------ Information provided ------
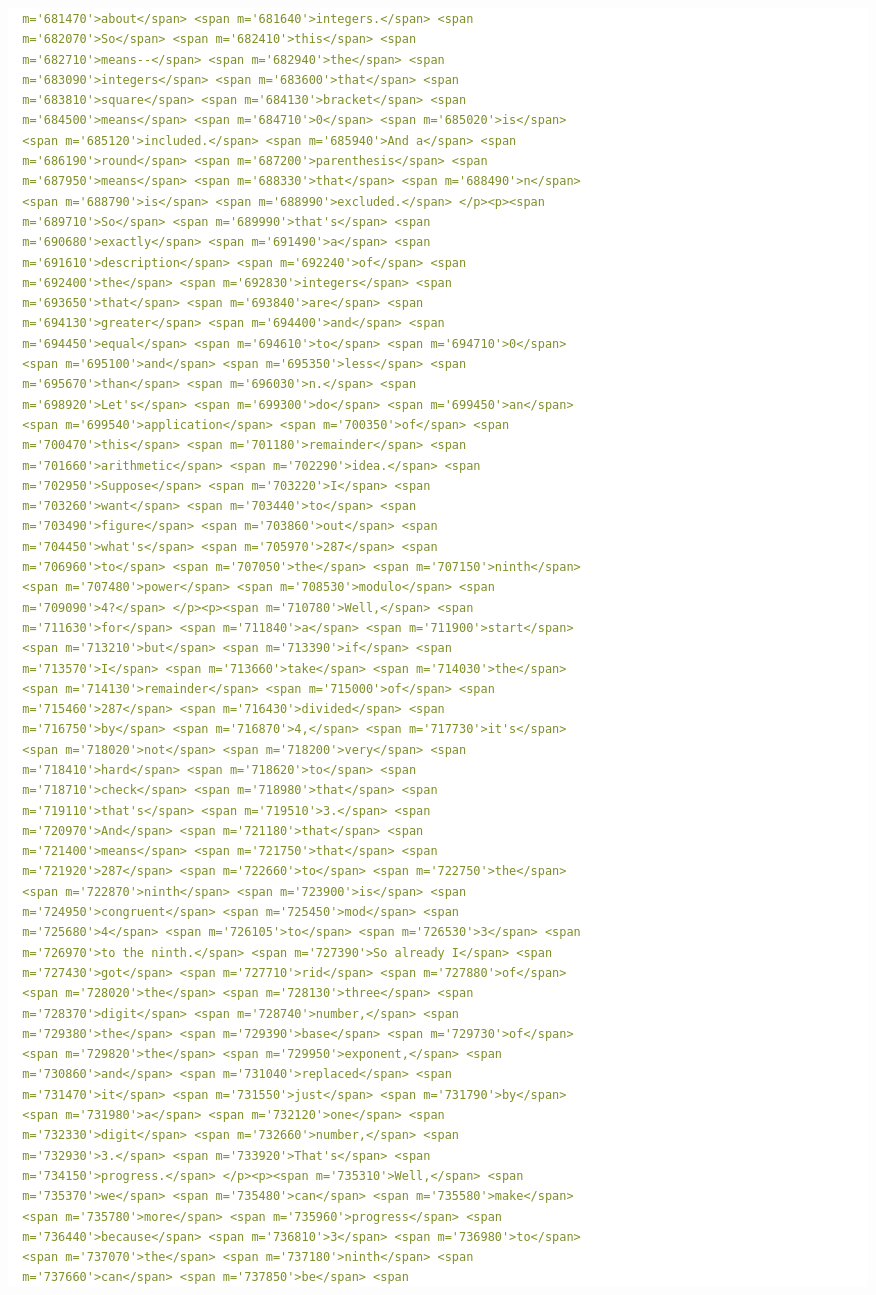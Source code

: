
 ```yaml
  m='681470'>about</span> <span m='681640'>integers.</span> <span
  m='682070'>So</span> <span m='682410'>this</span> <span
  m='682710'>means--</span> <span m='682940'>the</span> <span
  m='683090'>integers</span> <span m='683600'>that</span> <span
  m='683810'>square</span> <span m='684130'>bracket</span> <span
  m='684500'>means</span> <span m='684710'>0</span> <span m='685020'>is</span>
  <span m='685120'>included.</span> <span m='685940'>And a</span> <span
  m='686190'>round</span> <span m='687200'>parenthesis</span> <span
  m='687950'>means</span> <span m='688330'>that</span> <span m='688490'>n</span>
  <span m='688790'>is</span> <span m='688990'>excluded.</span> </p><p><span
  m='689710'>So</span> <span m='689990'>that's</span> <span
  m='690680'>exactly</span> <span m='691490'>a</span> <span
  m='691610'>description</span> <span m='692240'>of</span> <span
  m='692400'>the</span> <span m='692830'>integers</span> <span
  m='693650'>that</span> <span m='693840'>are</span> <span
  m='694130'>greater</span> <span m='694400'>and</span> <span
  m='694450'>equal</span> <span m='694610'>to</span> <span m='694710'>0</span>
  <span m='695100'>and</span> <span m='695350'>less</span> <span
  m='695670'>than</span> <span m='696030'>n.</span> <span
  m='698920'>Let's</span> <span m='699300'>do</span> <span m='699450'>an</span>
  <span m='699540'>application</span> <span m='700350'>of</span> <span
  m='700470'>this</span> <span m='701180'>remainder</span> <span
  m='701660'>arithmetic</span> <span m='702290'>idea.</span> <span
  m='702950'>Suppose</span> <span m='703220'>I</span> <span
  m='703260'>want</span> <span m='703440'>to</span> <span
  m='703490'>figure</span> <span m='703860'>out</span> <span
  m='704450'>what's</span> <span m='705970'>287</span> <span
  m='706960'>to</span> <span m='707050'>the</span> <span m='707150'>ninth</span>
  <span m='707480'>power</span> <span m='708530'>modulo</span> <span
  m='709090'>4?</span> </p><p><span m='710780'>Well,</span> <span
  m='711630'>for</span> <span m='711840'>a</span> <span m='711900'>start</span>
  <span m='713210'>but</span> <span m='713390'>if</span> <span
  m='713570'>I</span> <span m='713660'>take</span> <span m='714030'>the</span>
  <span m='714130'>remainder</span> <span m='715000'>of</span> <span
  m='715460'>287</span> <span m='716430'>divided</span> <span
  m='716750'>by</span> <span m='716870'>4,</span> <span m='717730'>it's</span>
  <span m='718020'>not</span> <span m='718200'>very</span> <span
  m='718410'>hard</span> <span m='718620'>to</span> <span
  m='718710'>check</span> <span m='718980'>that</span> <span
  m='719110'>that's</span> <span m='719510'>3.</span> <span
  m='720970'>And</span> <span m='721180'>that</span> <span
  m='721400'>means</span> <span m='721750'>that</span> <span
  m='721920'>287</span> <span m='722660'>to</span> <span m='722750'>the</span>
  <span m='722870'>ninth</span> <span m='723900'>is</span> <span
  m='724950'>congruent</span> <span m='725450'>mod</span> <span
  m='725680'>4</span> <span m='726105'>to</span> <span m='726530'>3</span> <span
  m='726970'>to the ninth.</span> <span m='727390'>So already I</span> <span
  m='727430'>got</span> <span m='727710'>rid</span> <span m='727880'>of</span>
  <span m='728020'>the</span> <span m='728130'>three</span> <span
  m='728370'>digit</span> <span m='728740'>number,</span> <span
  m='729380'>the</span> <span m='729390'>base</span> <span m='729730'>of</span>
  <span m='729820'>the</span> <span m='729950'>exponent,</span> <span
  m='730860'>and</span> <span m='731040'>replaced</span> <span
  m='731470'>it</span> <span m='731550'>just</span> <span m='731790'>by</span>
  <span m='731980'>a</span> <span m='732120'>one</span> <span
  m='732330'>digit</span> <span m='732660'>number,</span> <span
  m='732930'>3.</span> <span m='733920'>That's</span> <span
  m='734150'>progress.</span> </p><p><span m='735310'>Well,</span> <span
  m='735370'>we</span> <span m='735480'>can</span> <span m='735580'>make</span>
  <span m='735780'>more</span> <span m='735960'>progress</span> <span
  m='736440'>because</span> <span m='736810'>3</span> <span m='736980'>to</span>
  <span m='737070'>the</span> <span m='737180'>ninth</span> <span
  m='737660'>can</span> <span m='737850'>be</span> <span
```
------
_Work required:_ Exclude images and repeat all entries exactly.

_Result of this task:_
Source code

:
 ```yaml
  m='681470'>about</span> <span m='681640'>integers.</span> <span
  m='682070'>So</span> <span m='682410'>this</span> <span
  m='682710'>means--</span> <span m='682940'>the</span> <span
  m='683090'>integers</span> <span m='683600'>that</span> <span
  m='683810'>square</span> <span m='684130'>bracket</span> <span
  m='684500'>means</span> <span m='684710'>0</span> <span m='685020'>is</span>
  <span m='685120'>included.</span> <span m='685940'>And a</span> <span
  m='686190'>round</span> <span m='687200'>parenthesis</span> <span
  m='687950'>means</span> <span m='688330'>that</span> <span m='688490'>n</span>
  <span m='688790'>is</span> <span m='688990'>excluded.</span> </p><p><span
  m='689710'>So</span> <span m='689990'>that's</span> <span
  m='690680'>exactly</span> <span m='691490'>a</span> <span
  m='691610'>description</span> <span m='692240'>of</span> <span
  m='692400'>the</span> <span m='692830'>integers</span> <span
  m='693650'>that</span> <span m='693840'>are</span> <span
  m='694130'>greater</span> <span m='694400'>and</span> <span
  m='694450'>equal</span> <span m='694610'>to</span> <span m='694710'>0</span>
  <span m='695100'>and</span> <span m='695350'>less</span> <span
  m='695670'>than</span> <span m='696030'>n.</span> <span
  m='698920'>Let's</span> <span m='699300'>do</span> <span m='699450'>an</span>
  <span m='699540'>application</span> <span m='700350'>of</span> <span
  m='700470'>this</span> <span m='701180'>remainder</span> <span
  m='701660'>arithmetic</span> <span m='702290'>idea.</span> <span
  m='702950'>Suppose</span> <span m='703220'>I</span> <span
  m='703260'>want</span> <span m='703440'>to</span> <span
  m='703490'>figure</span> <span m='703860'>out</span> <span
  m='704450'>what's</span> <span m='705970'>287</span> <span
  m='706960'>to</span> <span m='707050'>the</span> <span m='707150'>ninth</span>
  <span m='707480'>power</span> <span m='708530'>modulo</span> <span
  m='709090'>4?</span> </p><p><span m='710780'>Well,</span> <span
  m='711630'>for</span> <span m='711840'>a</span> <span m='711900'>start</span>
  <span m='713210'>but</span> <span m='713390'>if</span> <span
  m='713570'>I</span> <span m='713660'>take</span> <span m='714030'>the</span>
  <span m='714130'>remainder</span> <span m='715000'>of</span> <span
  m='715460'>287</span> <span m='716430'>divided</span> <span
  m='716750'>by</span> <span m='716870'>4,</span> <span m='717730'>it's</span>
  <span m='718020'>not</span> <span m='718200'>very</span> <span
  m='718410'>hard</span> <span m='718620'>to</span> <span
  m='718710'>check</span> <span m='718980'>that</span> <span
  m='719110'>that's</span> <span m='719510'>3.</span> <span
  m='720970'>And</span> <span m='721180'>that</span> <span
  m='721400'>means</span> <span m='721750'>that</span> <span
  m='721920'>287</span> <span m='722660'>to</span> <span m='722750'>the</span>
  <span m='722870'>ninth</span> <span m='723900'>is</span> <span
  m='724950'>congruent</span> <span m='725450'>mod</span> <span
  m='725680'>4</span> <span m='726105'>to</span> <span m='726530'>3</span> <span
  m='726970'>to the ninth.</span> <span m='727390'>So already I</span> <span
  m='727430'>got</span> <span m='727710'>rid</span> <span m='727880'>of</span>
  <span m='728020'>the</span> <span m='728130'>three</span> <span
  m='728370'>digit</span> <span m='728740'>number,</span> <span
  m='729380'>the</span> <span m='729390'>base</span> <span m='729730'>of</span>
  <span m='729820'>the</span> <span m='729950'>exponent,</span> <span
  m='730860'>and</span> <span m='731040'>replaced</span> <span
  m='731470'>it</span> <span m='731550'>just</span> <span m='731790'>by</span>
  <span m='731980'>a</span> <span m='732120'>one</span> <span
  m='732330'>digit</span> <span m='732660'>number,</span> <span
  m='732930'>3.</span> <span m='733920'>That's</span> <span
  m='734150'>progress.</span> </p><p><span m='735310'>Well,</span> <span
  m='735370'>we</span> <span m='735480'>can</span> <span m='735580'>make</span>
  <span m='735780'>more</span> <span m='735960'>progress</span> <span
  m='736440'>because</span> <span m='736810'>3</span> <span m='736980'>to</span>
  <span m='737070'>the</span> <span m='737180'>ninth</span> <span
  m='737660'>can</span> <span m='737850'>be</span> <span
```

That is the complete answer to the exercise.